# ID2221 HT21 Lab2

## Agenda:

We will go through the following:
- ''Lab2_01_Structured_Data_Processing.ipynb''
- ''Lab2_02_SparkSQL_DataFrame.ipynb''
- ''Lab2_03_SparkSQL_Dataset.html''

In the last lab session, we looked at how to set up Spark environment in a native environment (Your local machine or a virual machine).

In this session, we will look at some alternatives for using Spark.
- Running a Docker container to use jupyter notebook/lab to access spark.
- Using Databricks Community Edition.


# Structured Data Processing
- Spark has two notions of structured collections:
  - DataFrames
  - Datasets
- They are distributed table-like collections with well-defined rows and columns.
- They represent immutable lazily evaluated plans.
- When an action is performed on them, Spark performs the actual transformations
and return the result.

Code examples used in this notebook can be found [here](https://id2221kth.github.io/slides/2021/07_structured_data_processing.pdf).

In [1]:
println(s"This notebook is tested with Spark 3.1.2.\nYou are using ${sc.version}.")
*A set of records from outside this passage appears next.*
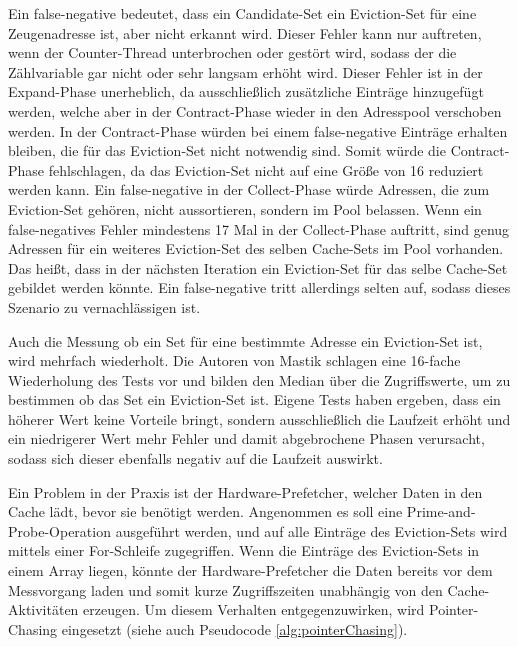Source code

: Ein false-negative bedeutet, dass ein Candidate-Set ein Eviction-Set für eine Zeugenadresse ist, aber nicht erkannt wird.
Dieser Fehler kann nur auftreten, wenn der Counter-Thread unterbrochen oder gestört wird, sodass der die Zählvariable gar nicht oder sehr langsam erhöht wird.
Dieser Fehler ist in der Expand-Phase unerheblich, da ausschließlich zusätzliche Einträge hinzugefügt werden, welche aber in der Contract-Phase wieder in den Adresspool verschoben werden.
In der Contract-Phase würden bei einem false-negative Einträge erhalten bleiben, die für das Eviction-Set nicht notwendig sind. Somit würde die Contract-Phase fehlschlagen, da das Eviction-Set nicht auf eine Größe von 16 reduziert werden kann.
Ein false-negative in der Collect-Phase würde Adressen, die zum Eviction-Set gehören, nicht aussortieren, sondern im Pool belassen.
Wenn ein false-negatives Fehler mindestens 17 Mal in der Collect-Phase auftritt, sind genug Adressen für ein weiteres Eviction-Set des selben Cache-Sets im Pool vorhanden. Das heißt, dass in der nächsten Iteration ein Eviction-Set für das selbe Cache-Set gebildet werden könnte.
Ein false-negative tritt allerdings selten auf, sodass dieses Szenario zu vernachlässigen ist.


Auch die Messung ob ein Set für eine bestimmte Adresse ein Eviction-Set ist, wird mehrfach wiederholt.
Die Autoren von Mastik schlagen eine 16-fache Wiederholung des Tests vor und bilden den Median über die Zugriffswerte, um zu bestimmen ob das Set ein Eviction-Set ist.
Eigene Tests haben ergeben, dass ein höherer Wert keine Vorteile bringt, sondern ausschließlich die Laufzeit erhöht und ein niedrigerer Wert mehr Fehler und damit abgebrochene Phasen verursacht, sodass sich dieser ebenfalls negativ auf die Laufzeit auswirkt.

Ein Problem in der Praxis ist der Hardware-Prefetcher, welcher Daten in den Cache lädt, bevor sie benötigt werden.
Angenommen es soll eine Prime-and-Probe-Operation ausgeführt werden, und auf alle Einträge des Eviction-Sets wird mittels einer For-Schleife zugegriffen.
Wenn die Einträge des Eviction-Sets in einem Array liegen, könnte der Hardware-Prefetcher die Daten bereits vor dem Messvorgang laden und somit kurze Zugriffszeiten unabhängig von den Cache-Aktivitäten erzeugen.
Um diesem Verhalten entgegenzuwirken, wird Pointer-Chasing eingesetzt (siehe auch Pseudocode \ref{alg:pointerChasing}).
Intitializing Scala interpreter ...

Spark Web UI available at http://e507a37883e8:4041
SparkContext available as 'sc' (version = 3.1.2, master = local[*], app id = local-1632307403324)
SparkSession available as 'spark'


This notebook is tested with Spark 3.1.2.
You are using 3.1.2.


## Read data using Spark

In [2]:
// people.json

// {"name":"Michael", "age":15, "id":12}
// {"name":"Andy", "age":30, "id":15}
// {"name":"Justin", "age":19, "id":20}
// {"name":"Andy", "age":12, "id":15}
// {"name":"Jim", "age":19, "id":20}
// {"name":"Andy", "age":12, "id":10}

In [3]:
// Data sources supported by Spark.
// • CSV, JSON, Parquet, ORC, JDBC/ODBC connections, Plain-text files
// • Cassandra, HBase, MongoDB, AWS Redshift, XML, etc.

// For example,
val people_df = spark.read.format("json").load("people.json")
people_df.schema


// val peopleCsv = spark.read.format("csv")
//                         .option("sep", ";")
//                         .option("inferSchema", "true")
//                         .option("header", "true")
//                         .load("people.csv")

people_df: org.apache.spark.sql.DataFrame = [age: bigint, id: bigint ... 1 more field]
res2: org.apache.spark.sql.types.StructType = StructType(StructField(age,LongType,true), StructField(id,LongType,true), StructField(name,StringType,true))


## Column

In [4]:
//  col returns a reference to a column
col("age")

res3: org.apache.spark.sql.Column = age


In [5]:
// expr performs transformations on a column
exp("age + 5 < 32")

res4: org.apache.spark.sql.Column = EXP(age + 5 < 32)


In [6]:
//  columns returns all columns on a DataFrame
people_df.columns

res5: Array[String] = Array(age, id, name)


In [7]:
// Different ways to refer to a column
people_df.col("name")

res6: org.apache.spark.sql.Column = name


In [8]:
col("name")
column("name")
'name
$"name"
expr("name")

res7: org.apache.spark.sql.Column = name


## Row
- A row is a record of data.
- They are of type ``Row``.
- Rows do not have schemas.
  -  The order of values should be the same order as the schema of the DataFrame to which they might be appended.
- To access data in rows, you need to specify the position that you would like.

In [9]:
import org.apache.spark.sql.Row

val my_row = Row("Seif", 65, 0)

import org.apache.spark.sql.Row
my_row: org.apache.spark.sql.Row = [Seif,65,0]


In [10]:
my_row(0)

res8: Any = Seif


In [11]:
my_row(0).asInstanceOf[String]

res9: String = Seif


In [12]:
my_row.getString(0)

res10: String = Seif


In [13]:
my_row.getInt(1)

res11: Int = 65


## Creating a DataFrame
There are two ways to create a DataFrame:
1. From an RDD.
2. From raw data sources.

In [14]:
val tuple_rdd = sc.parallelize(Array(("seif", 65, 0), ("amir", 40, 1)))
val tuple_df = tuple_rdd.toDF("name", "age", "id")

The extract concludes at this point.